Work order
Needed from the data below: all lines that contain the word "foto".

Source information
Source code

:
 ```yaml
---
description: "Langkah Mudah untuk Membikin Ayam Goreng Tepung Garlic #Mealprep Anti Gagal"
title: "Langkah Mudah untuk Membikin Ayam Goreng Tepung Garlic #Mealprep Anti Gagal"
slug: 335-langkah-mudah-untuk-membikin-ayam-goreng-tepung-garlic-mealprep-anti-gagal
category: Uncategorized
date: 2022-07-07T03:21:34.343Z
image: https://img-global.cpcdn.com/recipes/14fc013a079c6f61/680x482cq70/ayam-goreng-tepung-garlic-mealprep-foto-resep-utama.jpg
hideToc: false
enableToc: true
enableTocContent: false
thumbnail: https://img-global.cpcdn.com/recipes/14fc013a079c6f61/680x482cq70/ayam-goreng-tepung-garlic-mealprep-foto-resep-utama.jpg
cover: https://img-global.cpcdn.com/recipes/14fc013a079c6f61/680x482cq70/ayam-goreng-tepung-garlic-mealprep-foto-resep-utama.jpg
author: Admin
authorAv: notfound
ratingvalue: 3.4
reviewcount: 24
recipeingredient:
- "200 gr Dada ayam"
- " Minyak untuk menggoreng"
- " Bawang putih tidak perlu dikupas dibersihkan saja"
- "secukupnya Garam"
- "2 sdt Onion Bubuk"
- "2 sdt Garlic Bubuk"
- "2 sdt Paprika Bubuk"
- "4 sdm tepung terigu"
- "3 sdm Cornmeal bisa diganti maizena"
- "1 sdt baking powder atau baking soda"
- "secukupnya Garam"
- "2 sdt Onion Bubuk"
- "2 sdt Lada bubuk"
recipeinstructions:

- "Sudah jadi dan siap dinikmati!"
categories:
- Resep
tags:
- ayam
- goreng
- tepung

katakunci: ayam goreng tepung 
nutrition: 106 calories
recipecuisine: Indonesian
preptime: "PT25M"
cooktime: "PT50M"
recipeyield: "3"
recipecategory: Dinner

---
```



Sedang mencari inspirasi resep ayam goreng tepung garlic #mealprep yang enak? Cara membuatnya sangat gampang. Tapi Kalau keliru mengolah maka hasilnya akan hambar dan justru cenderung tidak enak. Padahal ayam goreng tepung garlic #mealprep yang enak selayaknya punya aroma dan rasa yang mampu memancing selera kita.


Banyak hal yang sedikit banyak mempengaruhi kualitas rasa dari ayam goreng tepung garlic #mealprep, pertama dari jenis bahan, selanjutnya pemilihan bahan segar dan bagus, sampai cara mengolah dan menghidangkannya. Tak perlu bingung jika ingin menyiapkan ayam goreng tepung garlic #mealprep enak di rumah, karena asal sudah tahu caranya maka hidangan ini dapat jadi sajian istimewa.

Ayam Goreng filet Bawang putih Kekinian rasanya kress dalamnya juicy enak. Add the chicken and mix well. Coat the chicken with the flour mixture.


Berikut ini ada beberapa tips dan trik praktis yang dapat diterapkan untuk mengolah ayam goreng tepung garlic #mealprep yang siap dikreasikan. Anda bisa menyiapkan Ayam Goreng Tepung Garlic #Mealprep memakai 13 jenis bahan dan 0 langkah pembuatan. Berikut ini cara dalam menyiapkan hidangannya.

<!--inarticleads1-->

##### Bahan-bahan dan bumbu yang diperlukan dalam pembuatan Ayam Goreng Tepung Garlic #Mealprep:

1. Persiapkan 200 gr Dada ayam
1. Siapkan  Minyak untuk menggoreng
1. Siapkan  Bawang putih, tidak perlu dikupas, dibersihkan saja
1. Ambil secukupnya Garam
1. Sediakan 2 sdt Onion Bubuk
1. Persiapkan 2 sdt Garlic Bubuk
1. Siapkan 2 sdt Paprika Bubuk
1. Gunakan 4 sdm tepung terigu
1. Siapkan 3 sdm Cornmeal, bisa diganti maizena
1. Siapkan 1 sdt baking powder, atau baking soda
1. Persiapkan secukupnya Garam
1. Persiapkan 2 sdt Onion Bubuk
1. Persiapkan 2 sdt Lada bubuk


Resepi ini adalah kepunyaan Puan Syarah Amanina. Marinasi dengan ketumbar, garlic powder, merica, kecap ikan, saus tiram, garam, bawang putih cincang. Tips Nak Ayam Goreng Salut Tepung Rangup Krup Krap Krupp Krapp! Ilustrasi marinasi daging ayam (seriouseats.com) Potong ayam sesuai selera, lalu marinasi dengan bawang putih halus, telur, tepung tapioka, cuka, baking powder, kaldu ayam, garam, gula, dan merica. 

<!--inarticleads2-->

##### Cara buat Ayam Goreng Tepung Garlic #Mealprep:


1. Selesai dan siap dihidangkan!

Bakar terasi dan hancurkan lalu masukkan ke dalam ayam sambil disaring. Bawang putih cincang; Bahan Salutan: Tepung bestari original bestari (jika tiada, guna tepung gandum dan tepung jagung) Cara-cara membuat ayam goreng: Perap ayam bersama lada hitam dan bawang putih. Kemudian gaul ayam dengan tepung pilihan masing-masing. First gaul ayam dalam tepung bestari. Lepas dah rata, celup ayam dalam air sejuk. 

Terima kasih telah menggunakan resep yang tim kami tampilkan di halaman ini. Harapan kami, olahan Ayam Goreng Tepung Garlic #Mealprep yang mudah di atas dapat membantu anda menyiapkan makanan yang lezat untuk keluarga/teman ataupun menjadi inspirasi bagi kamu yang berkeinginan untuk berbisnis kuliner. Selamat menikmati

Solution for this exercise
image: https://img-global.cpcdn.com/recipes/14fc013a079c6f61/680x482cq70/ayam-goreng-tepung-garlic-mealprep-foto-resep-utama.jpg
thumbnail: https://img-global.cpcdn.com/recipes/14fc013a079c6f61/680x482cq70/ayam-goreng-tepung-garlic-mealprep-foto-resep-utama.jpg
cover: https://img-global.cpcdn.com/recipes/14fc013a079c6f61/680x482cq70/ayam-goreng-tepung-garlic-mealprep-foto-resep-utama.jpg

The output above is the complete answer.